Montag, 24. Oktober 2011

Auslaufmodell: «Geiz ist geil»

Beim Einkaufen achten deutsche Verbraucher immer mehr auf Nachhaltigkeit. Zu diesem Ergebnis kommt die im September veröffentlichte Otto Group Trendstudie, für die das Hamburger Trendbüro 1.000 Personen zu ihrem Einkaufsverhalten befragt hat. Die Marktforscher verzeichnen in Deutschland eine „signifikante Zunahme des Interesses an ethischen Produkten“.

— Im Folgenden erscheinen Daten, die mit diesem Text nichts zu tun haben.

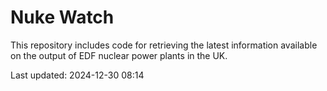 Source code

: # Nuke Watch

This repository includes code for retrieving the latest information available on the output of EDF nuclear power plants in the UK.

Last updated: 2024-12-30 08:14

Sowohl die Ausgabebereitschaft als auch die Kaufhäufigkeit für nachhaltige Waren seien in den vergangenen zwei Jahren deutlich gestiegen. Fast 44 Prozent der Befragten gaben an, dass sie aktuell mehr Geld für fair gehandelte oder klimafreundlich hergestellte Waren ausgeben als noch 2009. „Ethische Prinzipien“, heißt es in der Studie, „haben sich in den Köpfen etabliert“. Die Lifestyle-Orientierung der Deutschen rücke zugunsten einer Werteorientierung in den Hintergrund. Folgt nach „Geiz ist geil“ eine Rückbesinnung der Verbraucher auf Qualität? Konsumexperten sehen dafür einige Anzeichen.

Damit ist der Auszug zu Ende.